Data entries ▸
========================

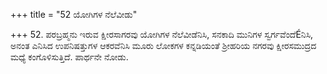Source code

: +++
title = "52 ಯೋಗಿಗಳ ನೆಲೆವೀಡು"

+++
52. ಪರಬ್ರಹ್ಮನು ಇರುವ ಕ್ಷೀರಸಾಗರವು  ಯೋಗಿಗಳ ನೆಲೆವೀಡೆನಿಸಿ, ಸನಕಾದಿ ಮುನಿಗಳ  ಸ್ವರ್ಗವೆಂದೆÉನಿಸಿ, ಅನಂತ ಎನಿಸಿದ ಉಪನಿಷತ್ತುಗಳ ಆಕರವೆನಿಸಿ  ಮೂರು ಲೋಕಗಳ ಕನ್ನಡಿಯಂತೆ ಶ್ರೀಹರಿಯ ನಗರವು ಕ್ಷೀರಸಮುದ್ರದ ಮಧ್ಯೆ ಕಂಗೊಳಿಸುತ್ತಿದೆ. ಪಾರ್ಥನೇ ನೋಡು.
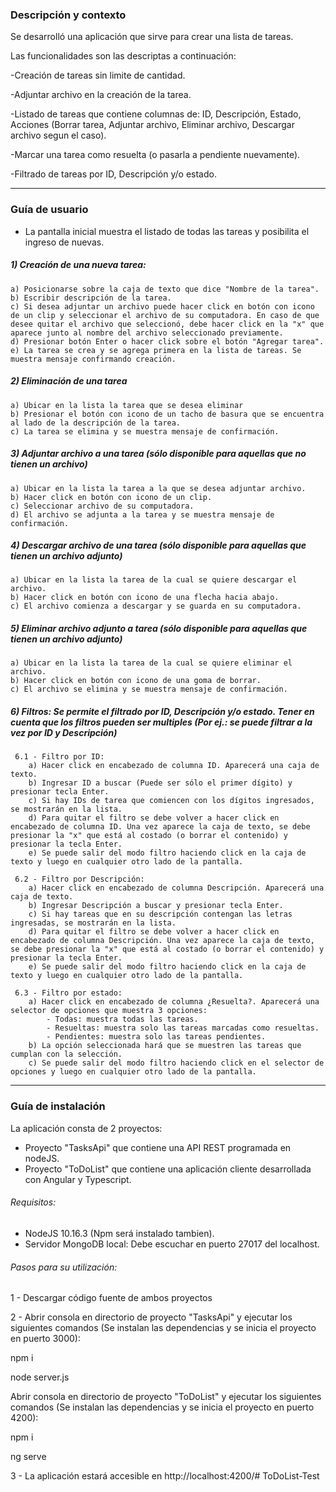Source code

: ### Descripción y contexto

Se desarrolló una aplicación que sirve para crear una lista de tareas.

Las funcionalidades son las descriptas a continuación:

-Creación de tareas sin limite de cantidad.

-Adjuntar archivo en la creación de la tarea.

-Listado de tareas que contiene columnas de: ID, Descripción, Estado, Acciones (Borrar tarea, Adjuntar archivo, Eliminar archivo, Descargar archivo segun el caso).

-Marcar una tarea como resuelta (o pasarla a pendiente nuevamente).

-Filtrado de tareas por ID, Descripción y/o estado.

------------------------------------------------------------------------------------------------------------------
### Guía de usuario

- La pantalla inicial muestra el listado de todas las tareas y posibilita el ingreso de nuevas.

##### 1) Creación de una nueva tarea:
	a) Posicionarse sobre la caja de texto que dice "Nombre de la tarea".
	b) Escribir descripción de la tarea.
	c) Si desea adjuntar un archivo puede hacer click en botón con icono de un clip y seleccionar el archivo de su computadora. En caso de que desee quitar el archivo que seleccionó, debe hacer click en la "x" que aparece junto al nombre del archivo seleccionado previamente.
	d) Presionar botón Enter o hacer click sobre el botón "Agregar tarea".
	e) La tarea se crea y se agrega primera en la lista de tareas. Se muestra mensaje confirmando creación.

##### 2) Eliminación de una tarea
	a) Ubicar en la lista la tarea que se desea eliminar
	b) Presionar el botón con icono de un tacho de basura que se encuentra al lado de la descripción de la tarea.
	c) La tarea se elimina y se muestra mensaje de confirmación.

##### 3) Adjuntar archivo a una tarea (sólo disponible para aquellas que no tienen un archivo)
	a) Ubicar en la lista la tarea a la que se desea adjuntar archivo.
	b) Hacer click en botón con icono de un clip.
	c) Seleccionar archivo de su computadora.
	d) El archivo se adjunta a la tarea y se muestra mensaje de confirmación.

##### 4) Descargar archivo de una tarea (sólo disponible para aquellas que tienen un archivo adjunto)
	a) Ubicar en la lista la tarea de la cual se quiere descargar el archivo.
	b) Hacer click en botón con icono de una flecha hacia abajo.
	c) El archivo comienza a descargar y se guarda en su computadora.
	
##### 5) Eliminar archivo adjunto a tarea (sólo disponible para aquellas que tienen un archivo adjunto)
	a) Ubicar en la lista la tarea de la cual se quiere eliminar el archivo.
	b) Hacer click en botón con icono de una goma de borrar.
	c) El archivo se elimina y se muestra mensaje de confirmación.
	
##### 6) Filtros: Se permite el filtrado por ID, Descripción y/o estado. Tener en cuenta que los filtros pueden ser multiples (Por ej.: se puede filtrar a la vez por ID y Descripción)
	 6.1 - Filtro por ID:
		a) Hacer click en encabezado de columna ID. Aparecerá una caja de texto.
		b) Ingresar ID a buscar (Puede ser sólo el primer dígito) y presionar tecla Enter.
		c) Si hay IDs de tarea que comiencen con los dígitos ingresados, se mostrarán en la lista.
		d) Para quitar el filtro se debe volver a hacer click en encabezado de columna ID. Una vez aparece la caja de texto, se debe presionar la "x" que está al costado (o borrar el contenido) y presionar la tecla Enter.
		e) Se puede salir del modo filtro haciendo click en la caja de texto y luego en cualquier otro lado de la pantalla.
	
	 6.2 - Filtro por Descripción:
		a) Hacer click en encabezado de columna Descripción. Aparecerá una caja de texto.
		b) Ingresar Descripción a buscar y presionar tecla Enter.
		c) Si hay tareas que en su descripción contengan las letras ingresadas, se mostrarán en la lista.
		d) Para quitar el filtro se debe volver a hacer click en encabezado de columna Descripción. Una vez aparece la caja de texto, se debe presionar la "x" que está al costado (o borrar el contenido) y presionar la tecla Enter.
		e) Se puede salir del modo filtro haciendo click en la caja de texto y luego en cualquier otro lado de la pantalla.
	
	 6.3 - Filtro por estado:
		a) Hacer click en encabezado de columna ¿Resuelta?. Aparecerá una selector de opciones que muestra 3 opciones:
			- Todas: muestra todas las tareas.
			- Resueltas: muestra solo las tareas marcadas como resueltas.
			- Pendientes: muestra solo las tareas pendientes.
		b) La opción seleccionada hará que se muestren las tareas que cumplan con la selección.
		c) Se puede salir del modo filtro haciendo click en el selector de opciones y luego en cualquier otro lado de la pantalla.

------------------------------------------------------------------------------------------------------------------
### Guía de instalación

La aplicación consta de 2 proyectos:
- Proyecto "TasksApi" que contiene una API REST programada en nodeJS.
- Proyecto "ToDoList" que contiene una aplicación cliente desarrollada con Angular y Typescript.

###### Requisitos:
- NodeJS 10.16.3 (Npm será instalado tambien).
- Servidor MongoDB local: Debe escuchar en puerto 27017 del localhost.

###### Pasos para su utilización:
1 - Descargar código fuente de ambos proyectos

2 - Abrir consola en directorio de proyecto "TasksApi" y ejecutar los siguientes comandos (Se instalan las dependencias y se inicia el proyecto en puerto 3000):

npm i

node server.js

Abrir consola en directorio de proyecto "ToDoList" y ejecutar los siguientes comandos (Se instalan las dependencias y se inicia el proyecto en puerto 4200):

npm i

ng serve

3 - La aplicación estará accesible en http://localhost:4200/# ToDoList-Test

========================

Work to be completed ▸ Your answer must be an exact copy of every entry, with no pictures in it.

Solution below ▸
Source code

: +++
title = "52 ಯೋಗಿಗಳ ನೆಲೆವೀಡು"

+++
52. ಪರಬ್ರಹ್ಮನು ಇರುವ ಕ್ಷೀರಸಾಗರವು  ಯೋಗಿಗಳ ನೆಲೆವೀಡೆನಿಸಿ, ಸನಕಾದಿ ಮುನಿಗಳ  ಸ್ವರ್ಗವೆಂದೆÉನಿಸಿ, ಅನಂತ ಎನಿಸಿದ ಉಪನಿಷತ್ತುಗಳ ಆಕರವೆನಿಸಿ  ಮೂರು ಲೋಕಗಳ ಕನ್ನಡಿಯಂತೆ ಶ್ರೀಹರಿಯ ನಗರವು ಕ್ಷೀರಸಮುದ್ರದ ಮಧ್ಯೆ ಕಂಗೊಳಿಸುತ್ತಿದೆ. ಪಾರ್ಥನೇ ನೋಡು.
Source code

: ### Descripción y contexto

Se desarrolló una aplicación que sirve para crear una lista de tareas.

Las funcionalidades son las descriptas a continuación:

-Creación de tareas sin limite de cantidad.

-Adjuntar archivo en la creación de la tarea.

-Listado de tareas que contiene columnas de: ID, Descripción, Estado, Acciones (Borrar tarea, Adjuntar archivo, Eliminar archivo, Descargar archivo segun el caso).

-Marcar una tarea como resuelta (o pasarla a pendiente nuevamente).

-Filtrado de tareas por ID, Descripción y/o estado.

------------------------------------------------------------------------------------------------------------------
### Guía de usuario

- La pantalla inicial muestra el listado de todas las tareas y posibilita el ingreso de nuevas.

##### 1) Creación de una nueva tarea:
	a) Posicionarse sobre la caja de texto que dice "Nombre de la tarea".
	b) Escribir descripción de la tarea.
	c) Si desea adjuntar un archivo puede hacer click en botón con icono de un clip y seleccionar el archivo de su computadora. En caso de que desee quitar el archivo que seleccionó, debe hacer click en la "x" que aparece junto al nombre del archivo seleccionado previamente.
	d) Presionar botón Enter o hacer click sobre el botón "Agregar tarea".
	e) La tarea se crea y se agrega primera en la lista de tareas. Se muestra mensaje confirmando creación.

##### 2) Eliminación de una tarea
	a) Ubicar en la lista la tarea que se desea eliminar
	b) Presionar el botón con icono de un tacho de basura que se encuentra al lado de la descripción de la tarea.
	c) La tarea se elimina y se muestra mensaje de confirmación.

##### 3) Adjuntar archivo a una tarea (sólo disponible para aquellas que no tienen un archivo)
	a) Ubicar en la lista la tarea a la que se desea adjuntar archivo.
	b) Hacer click en botón con icono de un clip.
	c) Seleccionar archivo de su computadora.
	d) El archivo se adjunta a la tarea y se muestra mensaje de confirmación.

##### 4) Descargar archivo de una tarea (sólo disponible para aquellas que tienen un archivo adjunto)
	a) Ubicar en la lista la tarea de la cual se quiere descargar el archivo.
	b) Hacer click en botón con icono de una flecha hacia abajo.
	c) El archivo comienza a descargar y se guarda en su computadora.
	
##### 5) Eliminar archivo adjunto a tarea (sólo disponible para aquellas que tienen un archivo adjunto)
	a) Ubicar en la lista la tarea de la cual se quiere eliminar el archivo.
	b) Hacer click en botón con icono de una goma de borrar.
	c) El archivo se elimina y se muestra mensaje de confirmación.
	
##### 6) Filtros: Se permite el filtrado por ID, Descripción y/o estado. Tener en cuenta que los filtros pueden ser multiples (Por ej.: se puede filtrar a la vez por ID y Descripción)
	 6.1 - Filtro por ID:
		a) Hacer click en encabezado de columna ID. Aparecerá una caja de texto.
		b) Ingresar ID a buscar (Puede ser sólo el primer dígito) y presionar tecla Enter.
		c) Si hay IDs de tarea que comiencen con los dígitos ingresados, se mostrarán en la lista.
		d) Para quitar el filtro se debe volver a hacer click en encabezado de columna ID. Una vez aparece la caja de texto, se debe presionar la "x" que está al costado (o borrar el contenido) y presionar la tecla Enter.
		e) Se puede salir del modo filtro haciendo click en la caja de texto y luego en cualquier otro lado de la pantalla.
	
	 6.2 - Filtro por Descripción:
		a) Hacer click en encabezado de columna Descripción. Aparecerá una caja de texto.
		b) Ingresar Descripción a buscar y presionar tecla Enter.
		c) Si hay tareas que en su descripción contengan las letras ingresadas, se mostrarán en la lista.
		d) Para quitar el filtro se debe volver a hacer click en encabezado de columna Descripción. Una vez aparece la caja de texto, se debe presionar la "x" que está al costado (o borrar el contenido) y presionar la tecla Enter.
		e) Se puede salir del modo filtro haciendo click en la caja de texto y luego en cualquier otro lado de la pantalla.
	
	 6.3 - Filtro por estado:
		a) Hacer click en encabezado de columna ¿Resuelta?. Aparecerá una selector de opciones que muestra 3 opciones:
			- Todas: muestra todas las tareas.
			- Resueltas: muestra solo las tareas marcadas como resueltas.
			- Pendientes: muestra solo las tareas pendientes.
		b) La opción seleccionada hará que se muestren las tareas que cumplan con la selección.
		c) Se puede salir del modo filtro haciendo click en el selector de opciones y luego en cualquier otro lado de la pantalla.

------------------------------------------------------------------------------------------------------------------
### Guía de instalación

La aplicación consta de 2 proyectos:
- Proyecto "TasksApi" que contiene una API REST programada en nodeJS.
- Proyecto "ToDoList" que contiene una aplicación cliente desarrollada con Angular y Typescript.

###### Requisitos:
- NodeJS 10.16.3 (Npm será instalado tambien).
- Servidor MongoDB local: Debe escuchar en puerto 27017 del localhost.

###### Pasos para su utilización:
1 - Descargar código fuente de ambos proyectos

2 - Abrir consola en directorio de proyecto "TasksApi" y ejecutar los siguientes comandos (Se instalan las dependencias y se inicia el proyecto en puerto 3000):

npm i

node server.js

Abrir consola en directorio de proyecto "ToDoList" y ejecutar los siguientes comandos (Se instalan las dependencias y se inicia el proyecto en puerto 4200):

npm i

ng serve

3 - La aplicación estará accesible en http://localhost:4200/# ToDoList-Test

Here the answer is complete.